-- Opening Marker --

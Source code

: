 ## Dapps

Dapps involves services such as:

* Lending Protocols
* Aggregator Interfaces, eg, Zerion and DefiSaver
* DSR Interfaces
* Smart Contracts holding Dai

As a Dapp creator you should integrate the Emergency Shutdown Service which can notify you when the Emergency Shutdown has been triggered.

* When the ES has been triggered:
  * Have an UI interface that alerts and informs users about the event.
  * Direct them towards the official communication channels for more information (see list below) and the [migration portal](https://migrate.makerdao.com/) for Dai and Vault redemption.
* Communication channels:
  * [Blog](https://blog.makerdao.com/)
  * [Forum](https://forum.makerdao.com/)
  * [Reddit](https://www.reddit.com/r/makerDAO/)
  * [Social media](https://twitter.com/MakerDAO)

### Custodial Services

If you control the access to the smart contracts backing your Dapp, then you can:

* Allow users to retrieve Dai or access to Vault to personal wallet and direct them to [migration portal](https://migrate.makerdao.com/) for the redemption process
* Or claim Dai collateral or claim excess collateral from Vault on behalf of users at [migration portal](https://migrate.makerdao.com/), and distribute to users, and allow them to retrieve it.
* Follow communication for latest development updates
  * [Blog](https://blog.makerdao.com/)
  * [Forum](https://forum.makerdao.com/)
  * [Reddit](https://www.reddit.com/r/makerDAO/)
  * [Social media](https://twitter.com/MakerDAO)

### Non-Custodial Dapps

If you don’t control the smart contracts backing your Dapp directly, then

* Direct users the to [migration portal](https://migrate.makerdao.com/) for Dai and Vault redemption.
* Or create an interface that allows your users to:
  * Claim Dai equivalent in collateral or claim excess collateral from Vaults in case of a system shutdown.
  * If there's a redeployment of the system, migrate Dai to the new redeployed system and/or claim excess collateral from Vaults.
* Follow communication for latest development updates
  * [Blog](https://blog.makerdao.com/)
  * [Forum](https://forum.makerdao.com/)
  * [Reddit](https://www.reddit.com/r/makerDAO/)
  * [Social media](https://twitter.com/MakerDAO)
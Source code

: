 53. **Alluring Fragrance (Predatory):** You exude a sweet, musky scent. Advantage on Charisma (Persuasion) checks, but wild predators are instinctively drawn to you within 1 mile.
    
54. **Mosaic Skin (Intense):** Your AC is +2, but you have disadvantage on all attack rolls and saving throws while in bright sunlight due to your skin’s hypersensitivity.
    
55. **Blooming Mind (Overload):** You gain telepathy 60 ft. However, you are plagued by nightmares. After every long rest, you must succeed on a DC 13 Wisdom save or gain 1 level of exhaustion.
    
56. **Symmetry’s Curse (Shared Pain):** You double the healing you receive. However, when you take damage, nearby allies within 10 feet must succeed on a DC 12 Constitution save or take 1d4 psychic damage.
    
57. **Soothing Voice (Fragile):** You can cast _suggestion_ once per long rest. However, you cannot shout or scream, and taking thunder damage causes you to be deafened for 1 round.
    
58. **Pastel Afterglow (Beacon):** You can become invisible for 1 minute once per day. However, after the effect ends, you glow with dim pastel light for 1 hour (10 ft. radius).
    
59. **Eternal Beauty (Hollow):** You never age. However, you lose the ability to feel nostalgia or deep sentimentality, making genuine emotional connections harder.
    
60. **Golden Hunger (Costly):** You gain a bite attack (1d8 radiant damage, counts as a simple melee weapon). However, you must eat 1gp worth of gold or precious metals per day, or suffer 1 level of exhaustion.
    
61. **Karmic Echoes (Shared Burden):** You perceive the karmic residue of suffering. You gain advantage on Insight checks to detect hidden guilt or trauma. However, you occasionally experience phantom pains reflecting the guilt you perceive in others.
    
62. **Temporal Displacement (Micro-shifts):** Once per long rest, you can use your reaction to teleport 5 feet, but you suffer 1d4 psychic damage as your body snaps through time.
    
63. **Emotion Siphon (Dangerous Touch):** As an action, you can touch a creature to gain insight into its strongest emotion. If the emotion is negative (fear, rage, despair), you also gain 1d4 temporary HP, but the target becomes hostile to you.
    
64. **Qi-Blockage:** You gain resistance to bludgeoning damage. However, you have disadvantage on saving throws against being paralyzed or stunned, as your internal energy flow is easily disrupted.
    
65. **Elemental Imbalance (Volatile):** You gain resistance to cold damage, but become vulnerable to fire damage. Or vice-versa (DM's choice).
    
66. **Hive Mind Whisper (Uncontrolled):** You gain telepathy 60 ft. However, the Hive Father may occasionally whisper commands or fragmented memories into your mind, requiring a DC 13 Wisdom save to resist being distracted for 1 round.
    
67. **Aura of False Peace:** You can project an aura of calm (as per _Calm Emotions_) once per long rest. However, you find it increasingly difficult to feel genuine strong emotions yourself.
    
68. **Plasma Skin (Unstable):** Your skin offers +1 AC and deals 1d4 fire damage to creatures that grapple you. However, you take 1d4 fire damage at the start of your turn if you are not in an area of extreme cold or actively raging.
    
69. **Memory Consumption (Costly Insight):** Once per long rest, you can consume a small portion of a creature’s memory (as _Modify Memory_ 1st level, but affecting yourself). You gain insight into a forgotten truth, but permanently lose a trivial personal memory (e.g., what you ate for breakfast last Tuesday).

-- Closing Marker --

- [WHAT IS BEING ASKED]:
Transcribe the lines above precisely, keeping each one unchanged.

- [REPLY TO THE TASK]:
Source code

: ## Dapps

Dapps involves services such as:

* Lending Protocols
* Aggregator Interfaces, eg, Zerion and DefiSaver
* DSR Interfaces
* Smart Contracts holding Dai

As a Dapp creator you should integrate the Emergency Shutdown Service which can notify you when the Emergency Shutdown has been triggered.

* When the ES has been triggered:
  * Have an UI interface that alerts and informs users about the event.
  * Direct them towards the official communication channels for more information (see list below) and the [migration portal](https://migrate.makerdao.com/) for Dai and Vault redemption.
* Communication channels:
  * [Blog](https://blog.makerdao.com/)
  * [Forum](https://forum.makerdao.com/)
  * [Reddit](https://www.reddit.com/r/makerDAO/)
  * [Social media](https://twitter.com/MakerDAO)

### Custodial Services

If you control the access to the smart contracts backing your Dapp, then you can:

* Allow users to retrieve Dai or access to Vault to personal wallet and direct them to [migration portal](https://migrate.makerdao.com/) for the redemption process
* Or claim Dai collateral or claim excess collateral from Vault on behalf of users at [migration portal](https://migrate.makerdao.com/), and distribute to users, and allow them to retrieve it.
* Follow communication for latest development updates
  * [Blog](https://blog.makerdao.com/)
  * [Forum](https://forum.makerdao.com/)
  * [Reddit](https://www.reddit.com/r/makerDAO/)
  * [Social media](https://twitter.com/MakerDAO)

### Non-Custodial Dapps

If you don’t control the smart contracts backing your Dapp directly, then

* Direct users the to [migration portal](https://migrate.makerdao.com/) for Dai and Vault redemption.
* Or create an interface that allows your users to:
  * Claim Dai equivalent in collateral or claim excess collateral from Vaults in case of a system shutdown.
  * If there's a redeployment of the system, migrate Dai to the new redeployed system and/or claim excess collateral from Vaults.
* Follow communication for latest development updates
  * [Blog](https://blog.makerdao.com/)
  * [Forum](https://forum.makerdao.com/)
  * [Reddit](https://www.reddit.com/r/makerDAO/)
  * [Social media](https://twitter.com/MakerDAO)
Source code

: 53. **Alluring Fragrance (Predatory):** You exude a sweet, musky scent. Advantage on Charisma (Persuasion) checks, but wild predators are instinctively drawn to you within 1 mile.
    
54. **Mosaic Skin (Intense):** Your AC is +2, but you have disadvantage on all attack rolls and saving throws while in bright sunlight due to your skin’s hypersensitivity.
    
55. **Blooming Mind (Overload):** You gain telepathy 60 ft. However, you are plagued by nightmares. After every long rest, you must succeed on a DC 13 Wisdom save or gain 1 level of exhaustion.
    
56. **Symmetry’s Curse (Shared Pain):** You double the healing you receive. However, when you take damage, nearby allies within 10 feet must succeed on a DC 12 Constitution save or take 1d4 psychic damage.
    
57. **Soothing Voice (Fragile):** You can cast _suggestion_ once per long rest. However, you cannot shout or scream, and taking thunder damage causes you to be deafened for 1 round.
    
58. **Pastel Afterglow (Beacon):** You can become invisible for 1 minute once per day. However, after the effect ends, you glow with dim pastel light for 1 hour (10 ft. radius).
    
59. **Eternal Beauty (Hollow):** You never age. However, you lose the ability to feel nostalgia or deep sentimentality, making genuine emotional connections harder.
    
60. **Golden Hunger (Costly):** You gain a bite attack (1d8 radiant damage, counts as a simple melee weapon). However, you must eat 1gp worth of gold or precious metals per day, or suffer 1 level of exhaustion.
    
61. **Karmic Echoes (Shared Burden):** You perceive the karmic residue of suffering. You gain advantage on Insight checks to detect hidden guilt or trauma. However, you occasionally experience phantom pains reflecting the guilt you perceive in others.
    
62. **Temporal Displacement (Micro-shifts):** Once per long rest, you can use your reaction to teleport 5 feet, but you suffer 1d4 psychic damage as your body snaps through time.
    
63. **Emotion Siphon (Dangerous Touch):** As an action, you can touch a creature to gain insight into its strongest emotion. If the emotion is negative (fear, rage, despair), you also gain 1d4 temporary HP, but the target becomes hostile to you.
    
64. **Qi-Blockage:** You gain resistance to bludgeoning damage. However, you have disadvantage on saving throws against being paralyzed or stunned, as your internal energy flow is easily disrupted.
    
65. **Elemental Imbalance (Volatile):** You gain resistance to cold damage, but become vulnerable to fire damage. Or vice-versa (DM's choice).
    
66. **Hive Mind Whisper (Uncontrolled):** You gain telepathy 60 ft. However, the Hive Father may occasionally whisper commands or fragmented memories into your mind, requiring a DC 13 Wisdom save to resist being distracted for 1 round.
    
67. **Aura of False Peace:** You can project an aura of calm (as per _Calm Emotions_) once per long rest. However, you find it increasingly difficult to feel genuine strong emotions yourself.
    
68. **Plasma Skin (Unstable):** Your skin offers +1 AC and deals 1d4 fire damage to creatures that grapple you. However, you take 1d4 fire damage at the start of your turn if you are not in an area of extreme cold or actively raging.
    
69. **Memory Consumption (Costly Insight):** Once per long rest, you can consume a small portion of a creature’s memory (as _Modify Memory_ 1st level, but affecting yourself). You gain insight into a forgotten truth, but permanently lose a trivial personal memory (e.g., what you ate for breakfast last Tuesday).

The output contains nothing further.